A new research paper, entitled “Earlier collapse of Anthropocene ecosystems driven by multiple faster and noisier drivers”, was just published and it is truly a depressing report. Most climate change studies have looked at changes in human behavior that directly impact the environment. This particular study analyzes how some of these changes actually accelerates the process of change and its conclusion is that
“We conduct experiments on four models that simulate abrupt changes in the Chilika lagoon fishery, the Easter Island community, forest dieback and lake water quality—representing ecosystems with a range of anthropogenic interactions. Collapses occur sooner under increasing levels of primary stress but additional stresses and/or the inclusion of noise in all four models bring the collapses substantially closer to today by ~38–81%. “
This conclusion is somewhat problematic since the model used is new and has not yet been employed by other researchers. My own thinking, however, closely parallels the logic of the paper. Moreover, the study uses four actual case studies of environmental degradation (the Chilika lagoon fishery, the Easter Island community, Lake Phosphorus, and forest dieback that matches the dynamic acceleration of climate change).
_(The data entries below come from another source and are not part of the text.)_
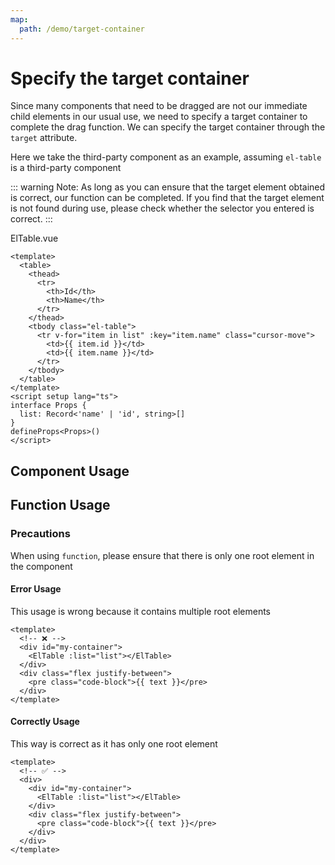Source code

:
 ```yaml
---
map:
  path: /demo/target-container
---
```


# Specify the target container

Since many components that need to be dragged are not our immediate child elements in our usual use, we need to specify a target container to complete the drag function. We can specify the target container through the `target` attribute.

Here we take the third-party component as an example, assuming `el-table` is a third-party component

::: warning
Note: As long as you can ensure that the target element obtained is correct, our function can be completed. If you find that the target element is not found during use, please check whether the selector you entered is correct.
:::

ElTable.vue

```vue
<template>
  <table>
    <thead>
      <tr>
        <th>Id</th>
        <th>Name</th>
      </tr>
    </thead>
    <tbody class="el-table">
      <tr v-for="item in list" :key="item.name" class="cursor-move">
        <td>{{ item.id }}</td>
        <td>{{ item.name }}</td>
      </tr>
    </tbody>
  </table>
</template>
<script setup lang="ts">
interface Props {
  list: Record<'name' | 'id', string>[]
}
defineProps<Props>()
</script>
```

## Component Usage

<demo src="./demo.vue"
title="Use components to manipulate target containers"
desc="It will use Vue Draggable as the root element to find the nearest .el-table selector">
</demo>

## Function Usage

<demo src="./function.vue"
title="Use function to manipulate target containers"
desc="Here, in order to ensure that we can get our target container, we added an id my-container to the div element. Of course, if you can ensure that the target container must be obtained, you can omit the parent element id">
</demo>

### Precautions

When using `function`, please ensure that there is only one root element in the component

#### Error Usage

This usage is wrong because it contains multiple root elements

```vue
<template>
  <!-- ❌ -->
  <div id="my-container">
    <ElTable :list="list"></ElTable>
  </div>
  <div class="flex justify-between">
    <pre class="code-block">{{ text }}</pre>
  </div>
</template>
```

#### Correctly Usage

This way is correct as it has only one root element

```vue
<template>
  <!-- ✅ -->
  <div>
    <div id="my-container">
      <ElTable :list="list"></ElTable>
    </div>
    <div class="flex justify-between">
      <pre class="code-block">{{ text }}</pre>
    </div>
  </div>
</template>
```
The researchers outline the significant differences between their model and previous climate change models:
“Previous studies of interactions between tipping elements have focused on large-scale systems and suggest substantial social and economic costs from the second half of the twenty-first century onwards42,56. Our findings suggest the potential for these costs to occur sooner. For example, it is not clear whether the IPCC estimate for a tipping point in the Amazon forest before 2100 (ref. 11) includes the possibility for interacting drivers and/or noise; if not, our findings suggest that a breakdown may occur several decades earlier (Supplementary Introduction). This would occur where local-scale failures in elements (such as species populations, fish stocks, crop yields and water resources) combine with more extreme events (such as wildfires and droughts) to precondition the large-scale system, already vulnerable to the influence of other large-scale tipping elements, to collapse earlier—a meeting of top-down and bottom-up forces (Supplementary Introduction). This vertical integration of forces is reinforced by the rising trend in global warming that already represents a spatial integrator which may be expected to strengthen before it subsides.”
Even though we already have substantial evidence that climate change is already occurring, the troubling conclusion is that the more horrific consequences of climate change will unfold even earlier than previous studies have suggested.